So it's looking outside ourself versus looking inside ourself.
Recognizing that even in hardship,
We can have an abundance of love within self.
That we can have the future ahead.
That we desire.
That it might require extra work.
It might require many obstacles.
Oftentimes people will set a goal out there for themselves,
But they'll also have such a stronghold on how they're supposed to get to that goal.
And they lose sight of often it's that true trust and surrender where noticing and noting that along the path sometimes it's challenging.
It's not just giving up.
It's making the movement and recognizing we're going towards something greater.
We might not know when we're going to land there.
We might not know what exactly it's even going to feel like or look like.
But we can still look inside self to find the strength and notice that even if we haven't landed on the thing,
The goal that we're seeking yet,
We can still stay tuned in.
We can still notice all we have each day that can still allow us to have gratitude and this,
The abundance mindset.
When we're in ego,
We have a lack mindset.
It's where greed comes in.
It's where competition comes in.
It's as though we think that there's only so much potential out there and we have to try to grab everything we can from everyone else because otherwise it's going to run out.
Versus the abundance mindset allows us to move more into ease and grace,
To trust and surrender,
To recognizing that even in hardship and pain,
It doesn't mean that there's still not an abundance of love and grace within us.
Another mortal versus eternal ego mindset is about finality,
Seeking to gain something because we're moving towards an ending.
And in self,
It's more of an eternal,
Ever-evolving aspect of soul that is beyond the ego.
It's the mortal human shell that we are in.
This next one has to do with how we connect.
A little larger,
I'm going to try to hit a bit on it the best I can to make it clear,
Not too confusing,
But also not go down a whole rabbit hole.
When we are in ego,
Our energy is more of a lust energy,
Which is like the serpent energy.
The lust energy is connection or what can you do for me?
What can I get from you?
And the energy that is put out is,
It's a very sexual energy.
It's a sexual vibration that is put out to try to gain something from the other person.

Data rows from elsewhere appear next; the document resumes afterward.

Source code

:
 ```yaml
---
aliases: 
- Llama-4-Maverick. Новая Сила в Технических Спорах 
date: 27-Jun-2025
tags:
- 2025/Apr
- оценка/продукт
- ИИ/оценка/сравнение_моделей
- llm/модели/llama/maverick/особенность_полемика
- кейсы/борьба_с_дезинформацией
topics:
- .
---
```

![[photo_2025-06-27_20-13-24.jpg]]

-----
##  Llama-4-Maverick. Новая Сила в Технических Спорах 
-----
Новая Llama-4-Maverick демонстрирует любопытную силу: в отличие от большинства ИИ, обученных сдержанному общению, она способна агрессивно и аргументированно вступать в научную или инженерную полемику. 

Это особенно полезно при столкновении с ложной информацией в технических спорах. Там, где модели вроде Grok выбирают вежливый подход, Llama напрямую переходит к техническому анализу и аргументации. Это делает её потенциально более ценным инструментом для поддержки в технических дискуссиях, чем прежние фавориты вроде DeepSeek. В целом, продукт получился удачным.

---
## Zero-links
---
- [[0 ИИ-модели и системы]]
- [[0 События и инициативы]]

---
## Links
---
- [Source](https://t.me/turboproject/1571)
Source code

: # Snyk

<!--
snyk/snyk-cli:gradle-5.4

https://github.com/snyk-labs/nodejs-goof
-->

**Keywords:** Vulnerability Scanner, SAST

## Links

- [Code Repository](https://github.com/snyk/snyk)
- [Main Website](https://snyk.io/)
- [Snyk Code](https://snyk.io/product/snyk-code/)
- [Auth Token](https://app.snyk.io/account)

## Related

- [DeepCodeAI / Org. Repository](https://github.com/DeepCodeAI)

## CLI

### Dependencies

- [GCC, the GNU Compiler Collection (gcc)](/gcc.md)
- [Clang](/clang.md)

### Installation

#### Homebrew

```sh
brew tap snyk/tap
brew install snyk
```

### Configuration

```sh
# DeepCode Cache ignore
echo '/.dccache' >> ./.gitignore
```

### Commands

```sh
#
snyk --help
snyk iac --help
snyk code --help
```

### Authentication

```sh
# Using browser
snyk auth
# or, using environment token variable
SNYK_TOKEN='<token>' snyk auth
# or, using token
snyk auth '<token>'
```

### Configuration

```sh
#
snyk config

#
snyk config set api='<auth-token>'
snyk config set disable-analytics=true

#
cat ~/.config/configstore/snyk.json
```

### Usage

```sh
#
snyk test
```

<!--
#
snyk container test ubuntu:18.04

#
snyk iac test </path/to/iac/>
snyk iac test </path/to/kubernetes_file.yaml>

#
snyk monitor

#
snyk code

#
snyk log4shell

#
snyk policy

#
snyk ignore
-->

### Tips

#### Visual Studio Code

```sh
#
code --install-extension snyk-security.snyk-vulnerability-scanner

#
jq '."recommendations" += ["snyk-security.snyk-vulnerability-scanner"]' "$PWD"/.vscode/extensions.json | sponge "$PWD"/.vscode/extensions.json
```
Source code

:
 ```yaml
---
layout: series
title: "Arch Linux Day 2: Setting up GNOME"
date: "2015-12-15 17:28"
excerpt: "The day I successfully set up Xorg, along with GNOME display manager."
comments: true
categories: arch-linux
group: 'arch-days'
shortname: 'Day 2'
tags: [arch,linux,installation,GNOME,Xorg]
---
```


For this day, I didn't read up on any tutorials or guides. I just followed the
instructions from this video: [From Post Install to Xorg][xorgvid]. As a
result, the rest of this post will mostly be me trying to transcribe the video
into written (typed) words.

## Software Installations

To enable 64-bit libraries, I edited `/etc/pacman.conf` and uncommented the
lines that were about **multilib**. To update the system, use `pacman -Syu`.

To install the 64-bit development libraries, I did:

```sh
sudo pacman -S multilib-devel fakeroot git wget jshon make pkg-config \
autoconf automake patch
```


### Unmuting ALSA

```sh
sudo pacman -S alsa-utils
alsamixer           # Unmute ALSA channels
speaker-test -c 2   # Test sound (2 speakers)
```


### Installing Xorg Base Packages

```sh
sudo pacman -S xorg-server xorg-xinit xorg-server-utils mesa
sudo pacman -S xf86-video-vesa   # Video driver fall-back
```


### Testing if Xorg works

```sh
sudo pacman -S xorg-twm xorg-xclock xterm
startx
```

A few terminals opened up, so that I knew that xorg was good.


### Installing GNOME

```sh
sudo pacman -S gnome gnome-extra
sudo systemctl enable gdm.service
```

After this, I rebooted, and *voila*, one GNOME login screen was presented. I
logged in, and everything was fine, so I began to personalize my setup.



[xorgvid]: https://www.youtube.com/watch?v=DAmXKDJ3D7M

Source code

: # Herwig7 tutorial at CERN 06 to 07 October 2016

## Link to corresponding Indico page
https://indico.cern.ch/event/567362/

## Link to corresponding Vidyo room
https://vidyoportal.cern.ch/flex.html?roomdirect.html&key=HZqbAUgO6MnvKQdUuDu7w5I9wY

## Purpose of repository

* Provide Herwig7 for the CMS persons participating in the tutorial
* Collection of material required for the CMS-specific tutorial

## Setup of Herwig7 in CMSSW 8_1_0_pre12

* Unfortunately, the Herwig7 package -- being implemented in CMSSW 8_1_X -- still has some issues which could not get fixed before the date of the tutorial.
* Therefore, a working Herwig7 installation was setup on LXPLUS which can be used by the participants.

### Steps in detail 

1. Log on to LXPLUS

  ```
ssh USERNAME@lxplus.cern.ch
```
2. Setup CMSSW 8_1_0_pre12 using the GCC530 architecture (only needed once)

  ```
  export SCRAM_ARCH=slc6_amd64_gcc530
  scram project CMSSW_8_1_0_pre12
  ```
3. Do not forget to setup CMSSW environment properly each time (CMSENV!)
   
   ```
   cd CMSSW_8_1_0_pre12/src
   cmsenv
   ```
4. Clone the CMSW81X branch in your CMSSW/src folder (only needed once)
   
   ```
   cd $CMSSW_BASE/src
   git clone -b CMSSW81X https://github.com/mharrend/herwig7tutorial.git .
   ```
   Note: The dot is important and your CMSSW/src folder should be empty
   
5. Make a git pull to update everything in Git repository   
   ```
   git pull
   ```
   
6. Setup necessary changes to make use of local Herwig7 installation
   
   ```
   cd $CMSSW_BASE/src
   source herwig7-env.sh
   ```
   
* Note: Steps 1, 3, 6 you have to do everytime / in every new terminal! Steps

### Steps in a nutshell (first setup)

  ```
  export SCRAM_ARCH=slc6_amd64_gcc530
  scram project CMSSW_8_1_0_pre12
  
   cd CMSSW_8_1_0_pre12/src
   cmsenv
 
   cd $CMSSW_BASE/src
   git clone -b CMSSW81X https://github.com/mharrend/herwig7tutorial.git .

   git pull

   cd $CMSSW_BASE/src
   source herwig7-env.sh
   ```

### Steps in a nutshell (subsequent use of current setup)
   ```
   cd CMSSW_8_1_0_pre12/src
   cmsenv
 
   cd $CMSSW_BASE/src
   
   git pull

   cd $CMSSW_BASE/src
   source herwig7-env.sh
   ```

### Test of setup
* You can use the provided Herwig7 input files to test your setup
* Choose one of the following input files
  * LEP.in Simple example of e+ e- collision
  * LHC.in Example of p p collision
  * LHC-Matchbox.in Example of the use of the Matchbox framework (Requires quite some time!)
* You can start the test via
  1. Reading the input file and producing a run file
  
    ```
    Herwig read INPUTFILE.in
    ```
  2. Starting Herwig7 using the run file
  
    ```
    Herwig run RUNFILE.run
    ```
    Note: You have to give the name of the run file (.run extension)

And it's not even necessarily sex that you're trying to gain.
It's about using that energy to gain a sense of control and domination.
The serpent is in even certain spiritual biblical teachings.
Medusa,
You know the story of Medusa.
She's like that serpent energy that pulled in with this lust energy and then turned people to stone.
I know that the story of Medusa is much larger than that.
I'm just trying to pull out that little thing there to help you understand this.
So the lust serpent energy in ego is about using that lust energy to get something from someone.
It could be anything.
It does not have to be sex.
It's about control,
Domination,
And getting people to do things for you.
It's the best little summary there without going too much on a tangent.
Versus when we're in self,
It is a love energy.
It is true.
It is of genuineness.
It is authentic,
Non-attachment,
No agenda,
Giving freely without expectation of something back.
That sacred reciprocity,
You know,
It's a giving without needing or expecting something in exchange.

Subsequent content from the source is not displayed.